Dissolution : un piège pour Bardella ?

Dissolution : un piège pour Bardella ?

Le déplorable « feuilleton » du vote du budget 2026 démontre la bassesse de notre classe politique incapable, dans une période critique pour notre pays, du moindre consensus pour nous sortir du piège infernal qu’est devenue notre dette abyssale et chaque jour croissante.

Ces politiciens, qui ont rarement travaillé durant toute leur vie et dont la carrière se résume à une idéologie transmise malheureusement par l’Éducation nationale, sont complètement déconnectés de la réalité économique et sont capables de nuire irrémédiablement au peuple français – dans le seul but de conserver leur pouvoir au prix des plus grandes bassesses.

Nous en avons la preuve depuis la dernière dissolution qui a plongé notre pays dans une « guerre des boutons » au mépris de la France, des Français, y compris leurs propres enfants.

Nous assistons donc un marchandage macabre où il aura fallu plus de 6 mois pour finalement garder le statu quo du simple report d’un budget d’une année à l’autre, alors que nous sommes devant un abîme et qu’il est indispensable de réduire drastiquement nos dépenses publiques.

Ces « malfaisants » de tout bord n’ont réussi qu’à augmenter encore les dépenses – ce qui revient, au bord de l’abîme, à faire un grand pas en avant !

Ce n’est malheureusement pas terminé.

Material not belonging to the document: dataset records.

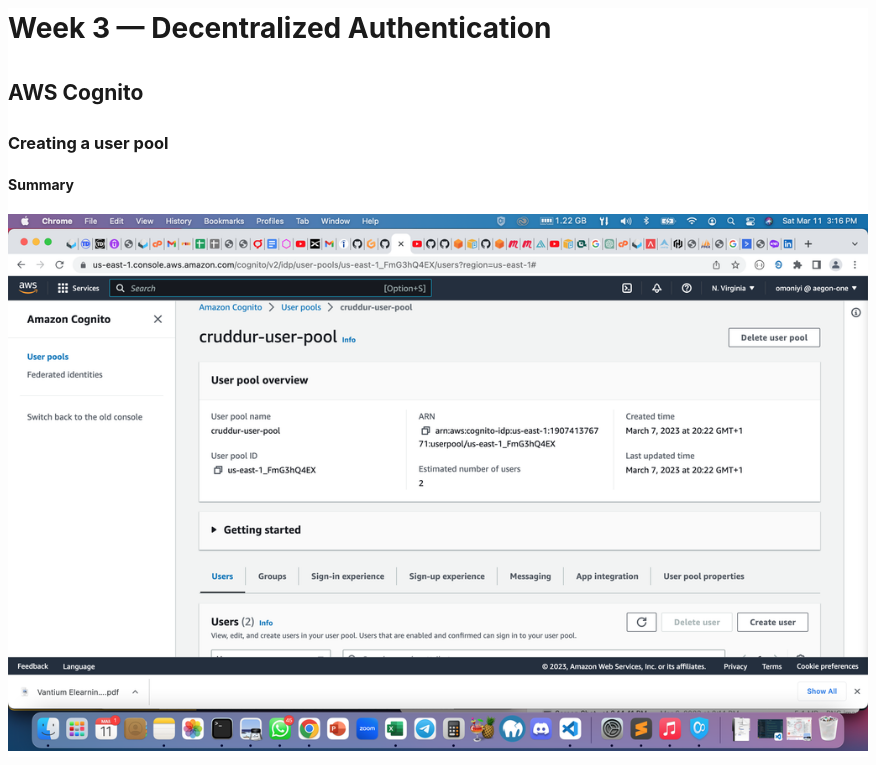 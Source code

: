 # Week 3 — Decentralized Authentication

## AWS Cognito
### Creating a user pool


#### Summary
![Cruddr User Pool](https://github.com/oewete/aws-bootcamp-cruddur-2023/blob/c22b1dbc9bc83b2e8443422cc1794d9c26d5f8c3/_docs/assets/week3/cruddur-user-pool1.png)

Si notre Premier ministre a échappé à plusieurs motions de censure, il n’est pas à l’abri d’une prochaine qui ne saurait tarder, déclenchant alors une dissolution.

Avec « l’esprit tordu » qu’on leur connaît, il est probable que les tenants actuels du pouvoir en profitent, étant donné que le « cordon sanitaire » ne fonctionnera plus, pour tendre un piège à celui qui, selon toute vraisemblance, deviendra notre prochain Premier ministre, je veux parler de Jordan Bardella.

Je m’explique :

À un an de la présidentielle, nommer à ce poste un jeune, même talentueux, sans aucune expérience et dont il est à craindre que le parcours soit pavé de « peaux de bananes » semées par le reste de la classe politique, on peut craindre qu’il ne puisse qu’échouer.

Les arguments de la campagne présidentielle seront alors faciles à prévoir : ils insisteront sur le fait que Jordan Bardella n’a pas les capacités. Par conséquent, ils lui feront perdre de nombreuses voix au profit, hélas, d’un certain Mélenchon qui s’en frotte déjà les mains.